Il est d’impossibles réinsertions


Christian Panier s’est dit désolé pour son voisinage de la manifestation imbécile organisée ce dimanche à Floriffoux, par un groupe de poujadistes emmenés par cet hurluberlu de Laurent Louis, et un autre de néo-fachos au petit pied, venus réclamer la mort pour Michelle Martin, l’ex-femme de Marc Dutroux en quête de réinsertion sociale. L’ancien président du tribunal namurois a eu parfaitement raison. Réclamer la mort pour Michelle Martin, jugée par la cour d’assises d’Arlon, est indécent et stupide. On doit craindre pourtant pour lui et pour ses voisins que ce genre de manifestation se répète dans les semaines à venir. Avant, peut-être, de s’estomper. Ce qui ne veut pas dire que Michelle Martin sera réinsérée socialement.

Panier 2Christian Panier devait savoir qu’il déclencherait une tempête médiatique et sociétale, en annonçant son intention d’héberger une des femmes les plus haïes de Belgique. Il a sans doute lui-même entretenu le brasier par des commentaires mal venus, notamment à l’égard de Gino Russo, qui, un jour avant Jean-Denis Lejeune, avait exprimé sur les réseaux sociaux sa colère envers une mesure qui lui apparaît d’une clémence insupportable en faveur de celle qui a laissé mourir sa fillette Mélissa, et sa copine Julie, il y a plus de vingt ans, dans des conditions atroces. Christian Panier aurait dû s’abstenir de répondre, car, sauf à avoir perdu un enfant soi-même, on ne peut comprendre l’état d’esprit de Gino Russo, de Jean-Denis Lejeune et de leurs proches. Et leur réaction actuelle n’enlève rien à la dignité qui a été la leur au moment du drame qui les a frappés.

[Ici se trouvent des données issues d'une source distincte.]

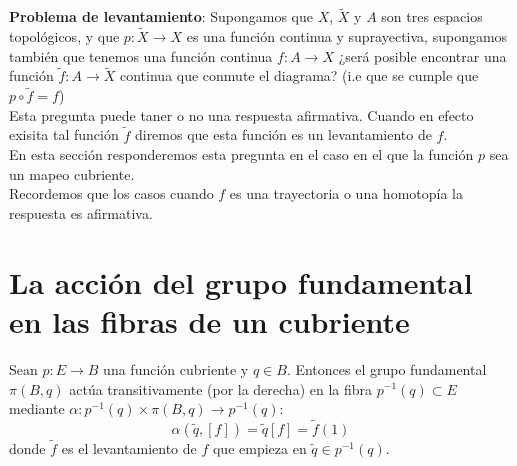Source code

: \textbf{Problema de levantamiento}: Supongamos que $X$, $\widetilde{X}$ y $A$ son tres espacios topol\'ogicos, y que $p: \widetilde{X} \rightarrow X$ es una funci\'on continua y suprayectiva, supongamos tambi\'en que tenemos una funci\'on continua $f: A \rightarrow X$ ¿ser\'a posible encontrar una funci\'on $\widetilde{f} : A  \rightarrow \widetilde{X}$ continua que conmute el diagrama? (i.e que se cumple que $p \circ \widetilde{f}= f$)\\
Esta pregunta puede taner o no una respuesta afirmativa. Cuando en efecto exisita tal funci\'on $\widetilde{f}$ diremos que esta funci\'on es un levantamiento de $f$.\\
En esta secci\'on responderemos esta pregunta en el caso en el que la funci\'on $p$ sea un mapeo cubriente.\\
Recordemos que los casos cuando $f$ es una trayectoria o una homotop\'ia la respuesta es afirmativa.\\ 

































\section{La acci\'on del grupo fundamental en las fibras de un cubriente}

\begin{theorem}
 Sean $p:E \to B$ una funci\'on cubriente y $q \in B$. Entonces el grupo fundamental $\pi(B,q)$ act\'ua transitivamente (por la derecha)
 en la fibra $p^{-1}(q) \subset E$ mediante $\alpha: p^{-1}(q) \times \pi(B,q) \to p^{-1}(q)$:
 \begin{equation} \label{AccGpoFund:ec}
  \alpha(\widetilde{q},[f]) = \widetilde{q}[f] = \widetilde{f}(1)  
 \end{equation}
 donde $\widetilde{f}$ es el levantamiento de $f$ que empieza en $\widetilde{q} \in p^{-1}(q)$.
\end{theorem}


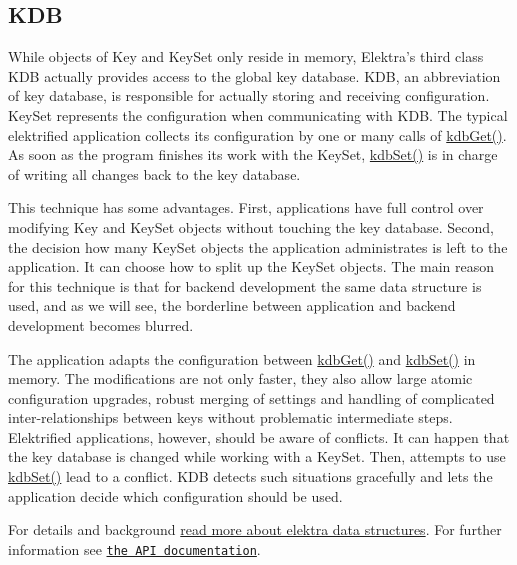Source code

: \subsection*{K\+D\+B}

While objects of {\ttfamily Key} and {\ttfamily Key\+Set} only reside in memory, Elektra's third class {\ttfamily K\+D\+B} actually provides access to the global key database. {\ttfamily K\+D\+B}, an abbreviation of key database, is responsible for actually storing and receiving configuration. {\ttfamily Key\+Set} represents the configuration when communicating with {\ttfamily K\+D\+B}. The typical elektrified application collects its configuration by one or many calls of {\ttfamily \hyperlink{group__kdb_ga28e385fd9cb7ccfe0b2f1ed2f62453a1}{kdb\+Get()}}. As soon as the program finishes its work with the {\ttfamily Key\+Set}, {\ttfamily \hyperlink{group__kdb_ga11436b058408f83d303ca5e996832bcf}{kdb\+Set()}} is in charge of writing all changes back to the key database.

This technique has some advantages. First, applications have full control over modifying {\ttfamily Key} and {\ttfamily Key\+Set} objects without touching the key database. Second, the decision how many {\ttfamily Key\+Set} objects the application administrates is left to the application. It can choose how to split up the {\ttfamily Key\+Set} objects. The main reason for this technique is that for backend development the same data structure is used, and as we will see, the borderline between application and backend development becomes blurred.

The application adapts the configuration between {\ttfamily \hyperlink{group__kdb_ga28e385fd9cb7ccfe0b2f1ed2f62453a1}{kdb\+Get()}} and {\ttfamily \hyperlink{group__kdb_ga11436b058408f83d303ca5e996832bcf}{kdb\+Set()}} in memory. The modifications are not only faster, they also allow large atomic configuration upgrades, robust merging of settings and handling of complicated inter-\/relationships between keys without problematic intermediate steps. Elektrified applications, however, should be aware of conflicts. It can happen that the key database is changed while working with a {\ttfamily Key\+Set}. Then, attempts to use {\ttfamily \hyperlink{group__kdb_ga11436b058408f83d303ca5e996832bcf}{kdb\+Set()}} lead to a conflict. {\ttfamily K\+D\+B} detects such situations gracefully and lets the application decide which configuration should be used.

For details and background \hyperlink{md_doc_help_elektra-data-structures_doc_help_elektra-data-structures_md}{read more about elektra data structures}. For further information see \href{http://doc.libelektra.org/api/current/html/}{\tt the A\+P\+I documentation}.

La réponse de Christian Panier a choqué une large frange de la population belge. Parfois même des milieux qu’on lui aurait supposés naturellement plus favorables: son exclusion du PTB a surpris, parce qu’on n’attendait pas forcément cette réaction de nature populiste dans le chef de l’extrême-gauche belge et francophone. Le fait même montre que le traumatisme sociétal laissé par l’affaire Dutroux reste profond.

C’est ce traumatisme, précisément qui rend la réinsertion de Michelle Martin pratiquement impossible. Malgré les efforts des bénévoles qui, autour d’elle, s’efforcent de remplir cette mission de justice. Car la réinsertion ne suppose pas uniquement un effort de la personne qui doit se réinsérer, elle implique son acceptation par le milieu où elle évolue. Et, quoi qu’en disent tous ces bénévoles, l’ex-femme de Marc Dutroux n’est pas une justiciable «comme les autres» en quête de réinsertion. Aux yeux d’un grand nombre de Belges qui n’ont rien de poujadiste ni de néo-nazis, les faits dont elle s’est rendue complice ne justifient pas la mesure de libération conditionnelle dont elle bénéficie. Dire qu’elle «a purgé» sa peine ne leur apparaît pas juste, dès lors qu’elle n’est pas allée «à fond» de peine.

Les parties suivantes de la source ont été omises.